MEC repassou valor à Defesa, que fará a segurança

A conta do vazamento do Exame Nacional de Ensino Médio (Enem) só aumenta. O Ministério da Educação repassou ontem para o Ministério da Defesa R$ 1,26 milhão para custear as despesas das Forças Armadas na segurança da distribuição da prova. A entrega, que antes do adiamento do exame seria feita pelo consórcio contratado, está a cargo dos Correios, mas o MEC pediu ajuda para garantir a segurança no trajeto.

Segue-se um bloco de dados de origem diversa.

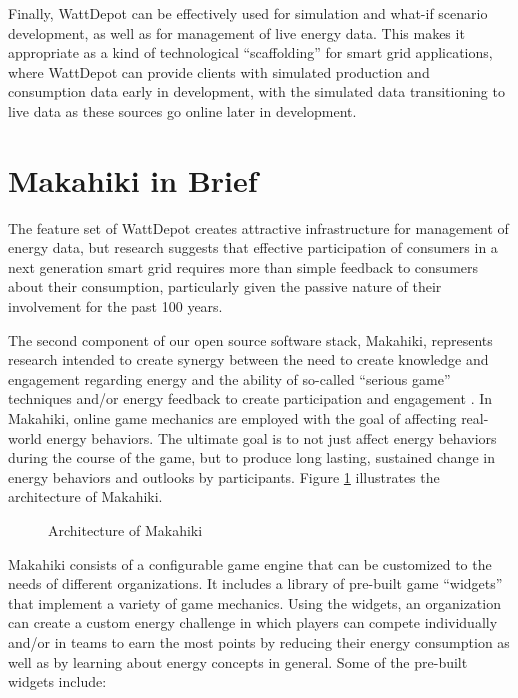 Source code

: \documentclass{acm_proc_article-sp}
\begin{document}
Finally, WattDepot can be effectively used for simulation and what-if scenario
development, as well as for management of live energy data.  This makes it appropriate as
a kind of technological ``scaffolding'' for smart grid applications, where WattDepot can
provide clients with simulated production and consumption data early in development, with
the simulated data transitioning to live data as these sources go online later in development.

\section{Makahiki in Brief}

The feature set of WattDepot creates attractive infrastructure for management of energy
data, but research suggests that effective participation of consumers in a next generation
smart grid requires more than simple feedback to consumers about their consumption,
particularly given the passive nature of their involvement for the past 100 years. 

The second component of our open source software stack, Makahiki, represents research
intended to create synergy between the need to create knowledge and engagement regarding
energy and the ability of so-called ``serious game'' techniques and/or energy feedback to
create participation and engagement \cite{Deterding2011mt,darby-review-2006,Faruqui09,petersen-dorm-energy-reduction}.
In Makahiki, online game mechanics are employed with the goal of affecting
real-world energy behaviors.  The ultimate goal is to not just affect energy behaviors
during the course of the game, but to produce long lasting, sustained change in energy
behaviors and outlooks by participants. Figure \ref{fig:makahiki-architecture} illustrates
the architecture of Makahiki.

\begin{figure}
\begin{center}
\end{center}
\caption{Architecture of Makahiki}
\label{fig:makahiki-architecture}
\end{figure}

Makahiki consists of a configurable game engine that can be customized to the needs of
different organizations.  It includes a library of pre-built game ``widgets'' that
implement a variety of game mechanics.  Using the widgets, an organization can create a
custom energy challenge in which players can compete individually and/or in teams to earn
the most points by reducing their energy consumption as well as by learning about energy
concepts in general.  Some of the pre-built widgets include:
\end{document}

Depois de impressas na capital paulista, as provas serão levadas ao 4º Batalhão de Infantaria Leve e ao 2º Batalhão de Polícia do Exército, em Osasco (SP). De lá, serão retiradas pelas equipes dos Correios que farão a distribuição. A nova prova será nos dias 5 e 6 de dezembro.

Os comboios serão acompanhados por grupos de soldados até cada um dos 64 pontos de onde os exames serão distribuídos para todo o País. Também participam do esquema de segurança a Polícia Federal, a Marinha e a Aeronáutica.

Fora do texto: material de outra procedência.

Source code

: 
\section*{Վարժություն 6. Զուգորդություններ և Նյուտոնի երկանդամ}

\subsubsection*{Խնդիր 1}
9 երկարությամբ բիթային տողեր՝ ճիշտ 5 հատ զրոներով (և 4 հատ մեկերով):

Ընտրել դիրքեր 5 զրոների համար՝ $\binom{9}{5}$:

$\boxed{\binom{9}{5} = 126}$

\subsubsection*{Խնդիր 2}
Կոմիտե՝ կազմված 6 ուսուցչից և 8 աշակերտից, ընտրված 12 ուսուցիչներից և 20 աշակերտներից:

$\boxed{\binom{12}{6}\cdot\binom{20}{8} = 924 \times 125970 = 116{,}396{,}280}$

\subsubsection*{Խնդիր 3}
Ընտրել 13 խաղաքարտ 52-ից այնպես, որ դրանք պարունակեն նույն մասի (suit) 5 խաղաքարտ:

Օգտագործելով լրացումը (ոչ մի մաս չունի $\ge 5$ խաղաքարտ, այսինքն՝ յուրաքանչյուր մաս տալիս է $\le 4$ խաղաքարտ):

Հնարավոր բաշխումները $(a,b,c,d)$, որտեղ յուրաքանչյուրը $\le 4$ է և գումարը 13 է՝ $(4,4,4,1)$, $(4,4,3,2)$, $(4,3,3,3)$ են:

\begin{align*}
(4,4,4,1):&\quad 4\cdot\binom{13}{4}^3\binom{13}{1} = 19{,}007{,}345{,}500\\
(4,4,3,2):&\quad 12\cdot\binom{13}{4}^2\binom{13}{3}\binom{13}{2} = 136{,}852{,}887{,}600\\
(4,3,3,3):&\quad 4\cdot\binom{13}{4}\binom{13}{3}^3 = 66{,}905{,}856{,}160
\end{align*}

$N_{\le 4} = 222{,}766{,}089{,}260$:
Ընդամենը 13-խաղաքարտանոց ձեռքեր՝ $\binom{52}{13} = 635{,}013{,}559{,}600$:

No total, o custo da nova edição do Enem já alcança R$ 133,2 milhões. São R$ 132 milhões para a reimpressão e aplicação das provas, além do R$ 1,2 milhão para a segurança. A estimativa inicial do ministério era investir cerca de R$ 144 milhões no Enem. No entanto, com os R$ 35 milhões gastos com a impressão das provas que foram canceladas - e que o MEC tentará obter de volta na Justiça - o orçamento já foi ultrapassado.

Em 30 de setembro, o Estado foi procurado por um homem que dizia ter em mãos a prova do Enem. Em um encontro, o homem pediu R$ 500 mil por ela. O Estado não compra informações. A reportagem pôde folhear o exame e decorar algumas questões.

O ministro Fernando Haddad foi avisado. O cofre onde estava a prova, em Brasília, então foi aberto. Por volta da 1 hora de 1º de outubro, o MEC confirmou que se tratava do Enem e cancelou o exame. Cinco pessoas foram indiciadas.